Rather than getting stuck in front-end minutiae, the tutorial goes straight to generating working assembly code, from very early on. This was also a breath of fresh air for engineers who grew up with more traditional courses where you spend 90% of the time on parsing, type checking and other semantic analysis and often run entirely out of steam by the time code generation is taught.

To be honest, I don't think either of these are a big problem with modern resources, but back in the day the tutorial clearly hit the right nerve with many people.
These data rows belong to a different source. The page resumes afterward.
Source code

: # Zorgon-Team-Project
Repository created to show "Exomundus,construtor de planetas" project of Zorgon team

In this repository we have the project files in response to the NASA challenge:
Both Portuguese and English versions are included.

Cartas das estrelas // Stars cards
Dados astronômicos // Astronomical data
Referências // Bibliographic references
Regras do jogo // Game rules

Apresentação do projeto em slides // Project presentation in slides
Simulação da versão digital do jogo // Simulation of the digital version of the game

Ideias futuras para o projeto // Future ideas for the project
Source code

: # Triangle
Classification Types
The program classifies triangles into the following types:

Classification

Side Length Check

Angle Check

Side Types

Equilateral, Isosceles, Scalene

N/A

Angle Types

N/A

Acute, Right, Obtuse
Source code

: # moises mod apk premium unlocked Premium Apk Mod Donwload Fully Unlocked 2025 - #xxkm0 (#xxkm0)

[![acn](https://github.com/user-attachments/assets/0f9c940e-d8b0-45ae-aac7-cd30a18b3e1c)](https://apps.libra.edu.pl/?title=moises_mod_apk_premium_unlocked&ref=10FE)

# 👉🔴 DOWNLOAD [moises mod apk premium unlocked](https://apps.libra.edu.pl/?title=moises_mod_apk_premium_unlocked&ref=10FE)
What else does it teach us?

Jack Crenshaw's tutorial takes the syntax-directed translation approach, where code is emitted while parsing, without having to divide the compiler into explicit phases with IRs. As I said above, this is a fantastic approach for getting started, but in the latter parts of the tutorial it starts showing its limitations. Especially once we get to types, it becomes painfully obvious that it would be very nice if we knew the types of expressions before we generate code for them.

I don't know if this is implicated in Jack Crenshaw's abandoning the tutorial at some point after part 14, but it may very well be. He keeps writing how the emitted code is clearly sub-optimal and can be improved, but IMHO it's just not that easy to improve using the syntax-directed translation strategy. With perfect hindsight vision, I would probably use Part 14 (types) as a turning point - emitting some kind of AST from the parser and then doing simple type checking and analysis on that AST prior to generating code from it.

Conclusion

All in all, the original tutorial remains a wonderfully readable introduction to building compilers. This post and the GitHub repository it describes are a modest contribution that aims to improve the experience of folks reading the original tutorial today and not willing to use obsolete technologies. As always, let me know if you run into any issues or have questions!